During the last legislative session, Connecticut exempted all military pension income from the state income tax, joining 14 other states that do so. The new exemption takes effect on passage and applies to tax years beginning on or after January 1, 2015. Connecticut expects to recoup the revenue loss from increases in business taxes that were also enacted during the session. Previously, Connecticut allowed its veterans to exempt only half of their retirement pensions from the state income tax.
According to a Stateline article by Elaine S. Povich, a few other states, including neighboring Rhode Island, introduced bills exempting all military pension income from the income tax, but none succeeded. Maryland, though, opted to increase its annual military pension income tax exemption from $5,000 to $10,000.
The article cites income tax rates among the factors military retirees consider when deciding where to live.

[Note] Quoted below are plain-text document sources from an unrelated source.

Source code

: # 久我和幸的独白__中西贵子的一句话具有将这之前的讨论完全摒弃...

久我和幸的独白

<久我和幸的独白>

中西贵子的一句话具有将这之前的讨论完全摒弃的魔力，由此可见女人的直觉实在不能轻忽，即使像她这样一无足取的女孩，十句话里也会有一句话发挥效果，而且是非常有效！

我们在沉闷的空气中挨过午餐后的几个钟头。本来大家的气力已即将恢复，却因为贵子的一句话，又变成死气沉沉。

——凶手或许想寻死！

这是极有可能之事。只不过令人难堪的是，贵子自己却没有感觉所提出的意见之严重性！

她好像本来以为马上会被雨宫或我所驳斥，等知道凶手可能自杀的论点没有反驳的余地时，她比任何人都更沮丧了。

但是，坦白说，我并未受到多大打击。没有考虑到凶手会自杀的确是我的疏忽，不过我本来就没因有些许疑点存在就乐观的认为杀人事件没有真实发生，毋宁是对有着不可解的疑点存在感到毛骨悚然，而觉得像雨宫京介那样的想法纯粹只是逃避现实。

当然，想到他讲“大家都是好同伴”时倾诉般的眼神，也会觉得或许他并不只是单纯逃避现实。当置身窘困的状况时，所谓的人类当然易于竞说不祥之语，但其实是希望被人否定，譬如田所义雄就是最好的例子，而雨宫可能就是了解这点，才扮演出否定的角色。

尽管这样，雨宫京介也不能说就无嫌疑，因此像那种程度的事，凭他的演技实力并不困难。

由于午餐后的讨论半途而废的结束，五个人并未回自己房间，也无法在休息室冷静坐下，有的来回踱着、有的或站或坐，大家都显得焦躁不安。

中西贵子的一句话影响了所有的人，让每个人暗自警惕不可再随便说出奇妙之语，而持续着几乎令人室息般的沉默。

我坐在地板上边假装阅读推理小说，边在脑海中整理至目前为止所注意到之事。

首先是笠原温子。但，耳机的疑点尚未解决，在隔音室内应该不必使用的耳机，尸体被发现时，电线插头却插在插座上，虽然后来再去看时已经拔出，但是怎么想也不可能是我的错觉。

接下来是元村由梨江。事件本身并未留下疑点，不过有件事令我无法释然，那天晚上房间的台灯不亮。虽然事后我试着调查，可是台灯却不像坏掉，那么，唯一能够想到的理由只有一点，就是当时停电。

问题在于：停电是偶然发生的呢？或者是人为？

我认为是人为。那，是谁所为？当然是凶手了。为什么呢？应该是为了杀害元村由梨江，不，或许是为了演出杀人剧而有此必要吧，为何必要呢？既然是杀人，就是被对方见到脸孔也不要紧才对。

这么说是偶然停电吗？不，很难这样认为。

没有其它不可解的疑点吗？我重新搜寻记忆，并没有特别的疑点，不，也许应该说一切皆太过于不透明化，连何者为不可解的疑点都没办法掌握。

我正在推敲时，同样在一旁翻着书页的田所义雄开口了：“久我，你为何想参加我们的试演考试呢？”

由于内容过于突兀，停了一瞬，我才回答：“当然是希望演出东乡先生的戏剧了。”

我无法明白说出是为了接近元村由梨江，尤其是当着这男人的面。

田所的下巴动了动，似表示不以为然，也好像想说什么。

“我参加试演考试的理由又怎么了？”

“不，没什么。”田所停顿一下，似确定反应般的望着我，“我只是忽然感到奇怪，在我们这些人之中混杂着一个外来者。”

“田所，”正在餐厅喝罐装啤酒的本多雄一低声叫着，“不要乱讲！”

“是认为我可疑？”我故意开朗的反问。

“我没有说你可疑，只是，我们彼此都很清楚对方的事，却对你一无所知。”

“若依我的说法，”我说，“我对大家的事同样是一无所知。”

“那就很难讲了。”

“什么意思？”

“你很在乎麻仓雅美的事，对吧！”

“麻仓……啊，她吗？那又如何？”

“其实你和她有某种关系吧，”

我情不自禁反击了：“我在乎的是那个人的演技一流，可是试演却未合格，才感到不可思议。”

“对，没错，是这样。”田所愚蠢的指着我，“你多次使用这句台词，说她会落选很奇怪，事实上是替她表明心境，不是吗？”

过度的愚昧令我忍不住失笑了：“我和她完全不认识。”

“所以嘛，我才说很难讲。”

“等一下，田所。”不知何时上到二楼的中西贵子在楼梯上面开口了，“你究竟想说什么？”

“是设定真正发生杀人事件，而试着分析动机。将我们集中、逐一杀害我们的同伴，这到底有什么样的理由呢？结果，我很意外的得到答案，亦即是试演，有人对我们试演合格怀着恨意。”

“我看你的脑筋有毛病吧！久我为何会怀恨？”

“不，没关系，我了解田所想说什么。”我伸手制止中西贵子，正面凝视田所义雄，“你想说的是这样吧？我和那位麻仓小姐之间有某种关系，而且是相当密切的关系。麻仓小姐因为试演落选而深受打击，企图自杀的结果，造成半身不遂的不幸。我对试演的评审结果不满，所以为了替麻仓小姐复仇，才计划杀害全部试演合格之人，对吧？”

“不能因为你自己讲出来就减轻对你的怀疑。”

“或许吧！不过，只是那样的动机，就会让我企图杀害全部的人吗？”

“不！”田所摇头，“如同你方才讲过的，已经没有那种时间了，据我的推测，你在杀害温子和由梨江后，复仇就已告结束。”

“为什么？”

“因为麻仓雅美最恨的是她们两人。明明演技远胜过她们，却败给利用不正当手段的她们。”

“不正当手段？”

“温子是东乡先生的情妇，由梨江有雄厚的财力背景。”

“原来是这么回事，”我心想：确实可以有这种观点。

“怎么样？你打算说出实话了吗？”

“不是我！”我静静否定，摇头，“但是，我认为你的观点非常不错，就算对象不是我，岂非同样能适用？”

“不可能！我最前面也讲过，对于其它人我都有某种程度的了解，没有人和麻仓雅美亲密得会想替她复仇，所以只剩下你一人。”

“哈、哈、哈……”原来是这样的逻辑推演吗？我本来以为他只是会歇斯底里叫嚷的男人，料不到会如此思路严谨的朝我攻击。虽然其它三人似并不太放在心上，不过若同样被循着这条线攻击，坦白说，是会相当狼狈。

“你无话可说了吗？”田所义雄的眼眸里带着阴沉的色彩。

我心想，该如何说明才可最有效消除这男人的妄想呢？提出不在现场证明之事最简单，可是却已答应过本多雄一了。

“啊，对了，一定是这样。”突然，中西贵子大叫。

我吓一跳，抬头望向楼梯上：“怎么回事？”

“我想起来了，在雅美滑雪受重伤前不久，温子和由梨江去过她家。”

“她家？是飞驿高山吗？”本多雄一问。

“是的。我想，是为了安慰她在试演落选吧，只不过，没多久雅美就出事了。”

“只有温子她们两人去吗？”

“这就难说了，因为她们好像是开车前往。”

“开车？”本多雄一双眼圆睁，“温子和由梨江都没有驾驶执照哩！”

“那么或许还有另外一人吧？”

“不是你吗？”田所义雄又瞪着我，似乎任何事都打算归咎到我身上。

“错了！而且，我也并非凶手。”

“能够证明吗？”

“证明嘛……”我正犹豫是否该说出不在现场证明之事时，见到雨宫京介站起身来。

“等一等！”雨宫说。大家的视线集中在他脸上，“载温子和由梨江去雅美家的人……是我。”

Consequently, Connecticut is part of a “growing competition among the states wanting to attract and keep military retirees, who are some of the best-educated, best-trained and youngest retirees around," Povich stated.
Exempting military pension income is a “no-brainer,” Minnesota Representative Bob Dettmer told Povich. (Minnesota taxes this income.) Military retirees “are in their 40s. They are going to buy homes, they are going to buy vehicles and buy groceries. They bring economic value to your state. The skills they have learned through 20-plus years in the military can be transferred to civilian jobs,” he added.
Tax Analysts’ deputy publisher David Brunori acknowledged that exempting military pension income is good politics, but questions whether retirees need a tax cut. "Some veterans go on to make a lot of money in the private sector and end up pretty well off. There is no reason in the world to exempt their income from tax,” he told Povich.